A stock that rises 20% to 25% from its buy point presents a choice. Do you hold or take the profit? Several factors can legitimately influence that decision.
One: If the stock’s 20% gain comes in the first two or three weeks after the breakout, then the stock should be held for at least eight weeks — barring outright sell signals. The great stocks often get a fast start. You don’t want to sell such a stock too early.
Two: If the stock took longer to reach the 20% mark but has three quarters of EPS acceleration in a row, you might want to hold the stock.
Even Great Stocks Take A Break
Three: If the 20% gain came slowly and from a second-stage base or later, you should sell. Most stocks correct after a 20% to 25% gain. A third-stage base is prone to fail. So, why hold for that?
Four: If the gain came in an erratic fashion, sell. It doesn’t matter if the stock or the general market is to blame. Such a stock is likely to move against you quickly.
Five: If you have taken a 7% or 8% loss recently, then the bias tilts toward taking the profit in the 20% to 25% gainer. It is prudent to keep a 3-1 ratio between gains and losses. You can be right just once every four tries and still break even or make a small gain.

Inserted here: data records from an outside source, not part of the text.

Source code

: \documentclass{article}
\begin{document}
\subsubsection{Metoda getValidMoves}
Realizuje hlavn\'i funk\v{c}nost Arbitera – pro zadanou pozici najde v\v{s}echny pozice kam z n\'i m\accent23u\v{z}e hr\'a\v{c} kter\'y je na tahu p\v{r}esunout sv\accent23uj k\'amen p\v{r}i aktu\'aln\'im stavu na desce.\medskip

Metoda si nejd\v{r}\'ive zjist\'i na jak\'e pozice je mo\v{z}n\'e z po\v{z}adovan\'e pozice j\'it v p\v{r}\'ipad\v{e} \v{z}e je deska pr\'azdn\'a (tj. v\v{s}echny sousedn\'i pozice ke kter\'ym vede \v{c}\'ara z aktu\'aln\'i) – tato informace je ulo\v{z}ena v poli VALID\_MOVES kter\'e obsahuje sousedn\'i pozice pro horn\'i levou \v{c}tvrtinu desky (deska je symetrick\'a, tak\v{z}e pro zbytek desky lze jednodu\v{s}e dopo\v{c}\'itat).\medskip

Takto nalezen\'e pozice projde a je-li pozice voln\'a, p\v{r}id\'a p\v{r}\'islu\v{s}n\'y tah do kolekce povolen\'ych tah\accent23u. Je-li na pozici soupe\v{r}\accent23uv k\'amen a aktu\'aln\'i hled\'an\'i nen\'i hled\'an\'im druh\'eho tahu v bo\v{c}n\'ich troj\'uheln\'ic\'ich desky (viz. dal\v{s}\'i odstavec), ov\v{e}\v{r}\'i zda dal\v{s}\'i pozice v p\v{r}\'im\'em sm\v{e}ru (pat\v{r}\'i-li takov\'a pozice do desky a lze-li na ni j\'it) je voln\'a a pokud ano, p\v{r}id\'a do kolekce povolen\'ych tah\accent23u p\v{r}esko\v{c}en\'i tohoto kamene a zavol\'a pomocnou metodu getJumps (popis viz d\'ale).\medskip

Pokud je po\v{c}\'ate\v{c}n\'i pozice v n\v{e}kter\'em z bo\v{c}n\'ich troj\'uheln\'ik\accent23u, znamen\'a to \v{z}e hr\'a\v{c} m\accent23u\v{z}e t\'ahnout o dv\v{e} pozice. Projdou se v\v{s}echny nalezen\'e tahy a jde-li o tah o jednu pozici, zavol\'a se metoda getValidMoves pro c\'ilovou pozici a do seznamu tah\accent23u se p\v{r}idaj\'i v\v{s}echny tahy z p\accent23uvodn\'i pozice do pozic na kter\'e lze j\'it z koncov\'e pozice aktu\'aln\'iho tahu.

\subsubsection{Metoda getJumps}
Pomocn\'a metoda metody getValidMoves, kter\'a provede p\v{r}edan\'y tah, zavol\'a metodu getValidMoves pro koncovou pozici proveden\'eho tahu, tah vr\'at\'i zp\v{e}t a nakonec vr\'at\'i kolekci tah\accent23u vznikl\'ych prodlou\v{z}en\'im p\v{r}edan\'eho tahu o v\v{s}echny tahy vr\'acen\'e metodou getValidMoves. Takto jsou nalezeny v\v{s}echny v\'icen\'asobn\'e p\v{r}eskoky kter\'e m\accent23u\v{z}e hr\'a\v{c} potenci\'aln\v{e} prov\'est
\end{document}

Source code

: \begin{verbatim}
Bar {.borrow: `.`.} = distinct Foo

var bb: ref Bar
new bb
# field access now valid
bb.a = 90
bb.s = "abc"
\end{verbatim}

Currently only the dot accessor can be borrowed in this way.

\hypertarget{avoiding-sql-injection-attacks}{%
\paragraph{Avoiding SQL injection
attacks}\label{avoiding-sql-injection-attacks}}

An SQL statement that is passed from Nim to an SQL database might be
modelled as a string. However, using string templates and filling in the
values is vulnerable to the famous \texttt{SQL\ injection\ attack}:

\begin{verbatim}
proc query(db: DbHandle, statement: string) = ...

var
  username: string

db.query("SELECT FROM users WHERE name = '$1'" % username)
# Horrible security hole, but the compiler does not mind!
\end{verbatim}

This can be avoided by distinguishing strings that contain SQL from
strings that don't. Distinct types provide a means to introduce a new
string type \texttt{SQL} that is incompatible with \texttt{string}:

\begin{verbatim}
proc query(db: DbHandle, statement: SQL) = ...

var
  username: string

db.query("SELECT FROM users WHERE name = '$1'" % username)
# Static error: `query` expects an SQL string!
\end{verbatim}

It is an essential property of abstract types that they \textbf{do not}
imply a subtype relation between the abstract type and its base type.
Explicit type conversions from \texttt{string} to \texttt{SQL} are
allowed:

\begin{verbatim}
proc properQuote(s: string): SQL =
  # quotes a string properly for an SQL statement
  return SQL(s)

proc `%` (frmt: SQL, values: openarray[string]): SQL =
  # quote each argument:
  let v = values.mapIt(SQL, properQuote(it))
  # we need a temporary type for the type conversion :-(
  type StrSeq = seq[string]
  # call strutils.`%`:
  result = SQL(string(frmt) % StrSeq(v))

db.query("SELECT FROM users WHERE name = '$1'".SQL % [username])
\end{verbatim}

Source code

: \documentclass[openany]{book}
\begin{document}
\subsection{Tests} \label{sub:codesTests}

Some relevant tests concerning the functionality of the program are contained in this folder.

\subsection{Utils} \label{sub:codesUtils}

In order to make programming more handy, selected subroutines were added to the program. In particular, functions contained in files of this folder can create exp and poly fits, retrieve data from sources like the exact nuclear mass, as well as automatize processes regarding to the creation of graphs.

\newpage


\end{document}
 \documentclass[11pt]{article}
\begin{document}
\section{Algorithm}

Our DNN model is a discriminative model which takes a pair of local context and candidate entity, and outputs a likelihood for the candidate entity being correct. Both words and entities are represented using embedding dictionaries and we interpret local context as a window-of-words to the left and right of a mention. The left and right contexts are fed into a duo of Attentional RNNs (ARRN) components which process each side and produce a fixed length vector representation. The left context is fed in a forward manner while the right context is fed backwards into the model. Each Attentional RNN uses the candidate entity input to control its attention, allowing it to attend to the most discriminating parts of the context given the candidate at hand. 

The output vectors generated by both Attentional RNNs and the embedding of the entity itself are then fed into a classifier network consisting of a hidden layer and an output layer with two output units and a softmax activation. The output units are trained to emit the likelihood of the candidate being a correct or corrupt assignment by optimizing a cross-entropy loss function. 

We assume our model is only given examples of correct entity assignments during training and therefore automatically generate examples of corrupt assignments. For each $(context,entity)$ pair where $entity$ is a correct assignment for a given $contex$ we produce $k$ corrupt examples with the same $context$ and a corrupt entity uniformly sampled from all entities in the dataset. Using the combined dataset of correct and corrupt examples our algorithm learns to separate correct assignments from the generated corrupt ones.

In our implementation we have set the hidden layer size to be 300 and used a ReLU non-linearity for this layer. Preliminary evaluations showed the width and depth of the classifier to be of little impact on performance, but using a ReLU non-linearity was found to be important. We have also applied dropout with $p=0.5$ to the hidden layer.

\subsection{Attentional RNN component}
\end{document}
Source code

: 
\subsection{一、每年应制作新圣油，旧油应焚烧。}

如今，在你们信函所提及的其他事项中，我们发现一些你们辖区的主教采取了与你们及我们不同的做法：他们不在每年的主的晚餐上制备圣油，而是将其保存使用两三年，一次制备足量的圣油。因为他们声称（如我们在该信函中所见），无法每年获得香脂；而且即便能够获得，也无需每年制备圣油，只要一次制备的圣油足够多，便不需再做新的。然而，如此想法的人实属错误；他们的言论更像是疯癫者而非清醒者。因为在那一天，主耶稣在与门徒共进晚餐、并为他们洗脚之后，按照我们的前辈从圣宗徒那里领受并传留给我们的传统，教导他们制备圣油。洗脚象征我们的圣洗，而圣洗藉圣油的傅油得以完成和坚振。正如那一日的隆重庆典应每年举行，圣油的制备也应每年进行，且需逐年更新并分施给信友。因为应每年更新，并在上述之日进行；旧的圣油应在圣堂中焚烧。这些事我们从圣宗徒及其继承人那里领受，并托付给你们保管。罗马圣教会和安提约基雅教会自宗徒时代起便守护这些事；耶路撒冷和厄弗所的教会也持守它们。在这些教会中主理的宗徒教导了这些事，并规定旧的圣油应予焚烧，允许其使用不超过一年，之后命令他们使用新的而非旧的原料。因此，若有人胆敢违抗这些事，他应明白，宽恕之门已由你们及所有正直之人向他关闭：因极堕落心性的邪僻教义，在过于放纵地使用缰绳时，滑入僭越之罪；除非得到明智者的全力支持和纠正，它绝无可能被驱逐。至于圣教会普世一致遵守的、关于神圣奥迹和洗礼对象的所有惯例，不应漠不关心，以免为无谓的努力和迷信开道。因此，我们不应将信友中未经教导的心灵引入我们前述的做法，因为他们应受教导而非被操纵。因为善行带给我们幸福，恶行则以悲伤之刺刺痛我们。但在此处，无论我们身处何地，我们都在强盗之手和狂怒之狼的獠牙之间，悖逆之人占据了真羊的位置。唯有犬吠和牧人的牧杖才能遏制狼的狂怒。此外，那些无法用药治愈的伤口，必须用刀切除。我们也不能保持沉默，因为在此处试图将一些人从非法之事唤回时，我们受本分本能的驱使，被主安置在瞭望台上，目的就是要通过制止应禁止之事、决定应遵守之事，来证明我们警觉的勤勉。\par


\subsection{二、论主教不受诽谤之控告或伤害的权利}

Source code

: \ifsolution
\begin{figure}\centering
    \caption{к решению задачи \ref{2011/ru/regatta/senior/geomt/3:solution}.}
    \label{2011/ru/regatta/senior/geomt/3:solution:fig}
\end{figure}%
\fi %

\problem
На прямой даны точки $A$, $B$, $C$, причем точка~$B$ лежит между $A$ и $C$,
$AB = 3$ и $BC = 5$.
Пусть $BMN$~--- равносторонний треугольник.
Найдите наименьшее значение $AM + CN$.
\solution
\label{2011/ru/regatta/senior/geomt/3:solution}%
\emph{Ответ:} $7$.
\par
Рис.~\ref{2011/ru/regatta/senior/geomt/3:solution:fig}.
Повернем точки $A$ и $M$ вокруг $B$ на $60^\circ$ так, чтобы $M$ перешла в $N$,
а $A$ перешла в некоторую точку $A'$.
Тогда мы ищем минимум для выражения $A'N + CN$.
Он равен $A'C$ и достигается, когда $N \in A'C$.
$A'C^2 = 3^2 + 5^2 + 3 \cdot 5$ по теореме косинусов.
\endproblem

Six: If you have taken several 7% to 8% losses and have no stock up 20% to 25%, consider taking smaller profits to erase the losses. You should then step back and study your buys and sells to determine the reason you are losing.
When To Really Get Defensive
If the market is the problem, you need to raise cash and stay out of the market. If you are the problem, you need to adjust your approach to avoid losing more money.
If several stocks you sold put a 10% dent in your portfolio, that’s OK if winners have boosted your portfolio 30%. You must, however, take the profits at some point. Paper gains are imaginary until a sell makes them come true.
Avenue Supermarts cleared a Rs 1,288.65 buy point in the consolidation base on February 23. Volume was heavy.
After clearing the base, the stock took about 14 weeks to reach the 20% profit level. Daily trading ranges were wide — not ideal.
Given the loose action, taking the profit would have made sense.
After hitting the 25% profit level on May 31, the stock observed profit booking amid weakness in the overall market. While the stock rebounded from its 50-DMA on June 6, trading volume was below-average, indicating low buying interest from institutional investors. The stock then went on to hit a record high of Rs 1,623 on June 13, but witnessed a downside reversal and closed near the day’s low. Subsequently, it saw five back-to-back down sessions, breaching its 50-day line and correcting 10% from its all-time high.